New England Travel

5 Reasons to Visit Newburyport

Market Square in Newburyport. Handout

The historic coastal city of Newburyport is situated 35 miles north of Boston in Essex County, Massachusetts, on the southern bank of the Merrimack River where it pours into the Atlantic Ocean. It has a population of about 17,000.

Never been there? Here are five reasons to visit.

The history. Newburyport was first settled by European immigrants in 1635 as part of “Newberry Plantation,’’ which is now Newbury. Newburyport became a separate town from Newbury in 1764, and a city in 1851. The seafaring city prospered from maritime trade. It boasts connections to presidential figures such as George Washington (he once spent the night at the Tracy Mansion on State Street in what is now the Newburyport Public Library), John Quincy Adams (he lived at Mrs. Leather’s boarding house on State Street), and Franklin Pierce (he discovered he was nominated for the presidency while staying on Fruit Street).

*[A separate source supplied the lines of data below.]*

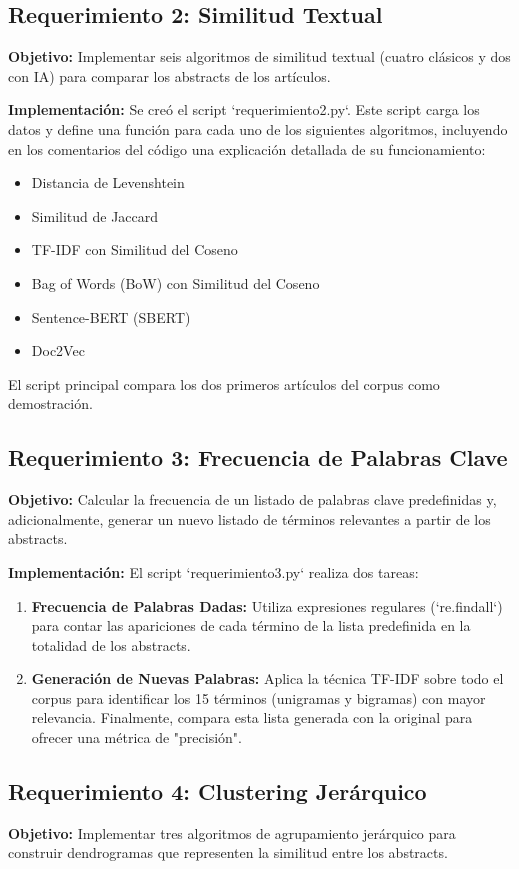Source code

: \documentclass[12pt, a4paper]{article}
\begin{document}
\subsection{Requerimiento 2: Similitud Textual}
\textbf{Objetivo:} Implementar seis algoritmos de similitud textual (cuatro clásicos y dos con IA) para comparar los abstracts de los artículos.

\textbf{Implementación:} Se creó el script `requerimiento2.py`. Este script carga los datos y define una función para cada uno de los siguientes algoritmos, incluyendo en los comentarios del código una explicación detallada de su funcionamiento:
\begin{itemize}
    \item Distancia de Levenshtein
    \item Similitud de Jaccard
    \item TF-IDF con Similitud del Coseno
    \item Bag of Words (BoW) con Similitud del Coseno
    \item Sentence-BERT (SBERT)
    \item Doc2Vec
\end{itemize}
El script principal compara los dos primeros artículos del corpus como demostración.

\subsection{Requerimiento 3: Frecuencia de Palabras Clave}
\textbf{Objetivo:} Calcular la frecuencia de un listado de palabras clave predefinidas y, adicionalmente, generar un nuevo listado de términos relevantes a partir de los abstracts.

\textbf{Implementación:} El script `requerimiento3.py` realiza dos tareas:
\begin{enumerate}
    \item \textbf{Frecuencia de Palabras Dadas:} Utiliza expresiones regulares (`re.findall`) para contar las apariciones de cada término de la lista predefinida en la totalidad de los abstracts.
    \item \textbf{Generación de Nuevas Palabras:} Aplica la técnica TF-IDF sobre todo el corpus para identificar los 15 términos (unigramas y bigramas) con mayor relevancia. Finalmente, compara esta lista generada con la original para ofrecer una métrica de "precisión".
\end{enumerate}

\subsection{Requerimiento 4: Clustering Jerárquico}
\textbf{Objetivo:} Implementar tres algoritmos de agrupamiento jerárquico para construir dendrogramas que representen la similitud entre los abstracts.
\end{document}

The charm. Newburyport has always been charming — even in the winter (as you can see from these 1860 photos of folks strolling the streets). It is still the perfect place to go for a stroll. The Federalist mansions, Colonial and Victorian houses, waterfront boardwalk, white churches with steeples reaching to the sky, and centuries-old shops decorated by colorful hanging baskets offer a serene backdrop to art galleries, eclectic shops, restaurants, museums, al fresco dining, lively nightlife, and more.

The shopping. Market Square, State Street, Pleasant Street, Merrimac Landing, and adjoining streets such as Inn Street (one of the area’s earliest streets) are full of fine art, home decor, clothing, imported specialties, books, cafes, boutiques, antiques, and more. The Tannery Marketplace is a restored mill building that houses a variety of shops and services. Oldies Marketplace is an enormous barn full of antiques and oddities. See a full list of Newburyport’s businesses at the Great Newburyport Chamber of Commerce & Industry site.

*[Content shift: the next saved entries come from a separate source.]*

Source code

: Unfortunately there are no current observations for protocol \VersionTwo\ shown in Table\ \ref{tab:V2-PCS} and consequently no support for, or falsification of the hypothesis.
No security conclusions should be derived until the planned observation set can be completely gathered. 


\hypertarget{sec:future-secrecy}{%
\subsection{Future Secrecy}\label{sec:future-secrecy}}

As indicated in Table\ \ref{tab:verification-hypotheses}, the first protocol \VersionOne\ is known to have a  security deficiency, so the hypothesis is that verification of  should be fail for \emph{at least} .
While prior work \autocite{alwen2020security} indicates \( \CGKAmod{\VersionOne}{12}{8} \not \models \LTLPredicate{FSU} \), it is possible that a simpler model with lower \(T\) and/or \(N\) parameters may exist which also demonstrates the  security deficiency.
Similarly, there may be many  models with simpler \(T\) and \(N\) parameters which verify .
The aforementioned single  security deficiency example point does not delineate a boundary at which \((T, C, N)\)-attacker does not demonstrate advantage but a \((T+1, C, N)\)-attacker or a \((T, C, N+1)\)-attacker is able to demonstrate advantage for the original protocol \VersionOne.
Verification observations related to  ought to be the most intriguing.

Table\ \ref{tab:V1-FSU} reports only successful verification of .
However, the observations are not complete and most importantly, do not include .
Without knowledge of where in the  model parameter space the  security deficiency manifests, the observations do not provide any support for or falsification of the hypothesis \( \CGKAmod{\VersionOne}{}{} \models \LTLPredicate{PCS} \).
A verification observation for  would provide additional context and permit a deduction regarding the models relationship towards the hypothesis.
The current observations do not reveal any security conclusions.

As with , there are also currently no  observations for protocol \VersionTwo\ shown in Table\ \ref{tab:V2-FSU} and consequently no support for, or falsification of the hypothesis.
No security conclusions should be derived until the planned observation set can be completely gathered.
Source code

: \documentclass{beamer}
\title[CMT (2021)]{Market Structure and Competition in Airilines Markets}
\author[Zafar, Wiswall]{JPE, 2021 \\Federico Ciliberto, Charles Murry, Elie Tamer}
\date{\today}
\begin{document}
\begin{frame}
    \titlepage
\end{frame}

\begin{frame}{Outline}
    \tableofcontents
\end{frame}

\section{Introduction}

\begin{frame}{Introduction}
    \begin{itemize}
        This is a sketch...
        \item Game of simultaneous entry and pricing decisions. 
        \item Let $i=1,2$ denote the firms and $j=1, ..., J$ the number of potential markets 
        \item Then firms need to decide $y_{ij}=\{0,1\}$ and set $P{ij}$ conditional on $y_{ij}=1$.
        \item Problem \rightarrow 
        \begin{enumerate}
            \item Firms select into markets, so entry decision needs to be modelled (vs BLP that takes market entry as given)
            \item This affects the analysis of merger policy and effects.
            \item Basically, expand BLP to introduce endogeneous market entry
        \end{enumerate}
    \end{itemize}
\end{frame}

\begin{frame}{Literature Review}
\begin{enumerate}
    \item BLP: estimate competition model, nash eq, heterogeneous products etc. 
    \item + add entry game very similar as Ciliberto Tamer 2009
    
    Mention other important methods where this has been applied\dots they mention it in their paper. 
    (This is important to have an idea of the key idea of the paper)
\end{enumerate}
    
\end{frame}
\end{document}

Plum Island. This 11-mile long island off the shore of Newburyport offers miles of beautiful beaches. Sandy Point State Reservation is a 77-acre park on the southern tip of Plum Island that is perfect for walking, beachcombing, fishing, and birding. Parker River National Wildlife Refuge is home to more than 800 species of birds, plants, and animals. And don’t forget to check out the historic Newburyport Harbor Light lighthouse, erected in 1788.


The architecture. If you love architecture, you can feast on plenty of it in Newburyport. The Newburyport Preservation Trust outlines the many types you will see — from the First Period, Georgian, Federal, and Greek Revival styles of early American domestic architecture to examples of late 19th century and early 20th century styles such as Victorian and Shingle style, Arts & Crafts Tudor, Colonial Revival, and American Four-Square.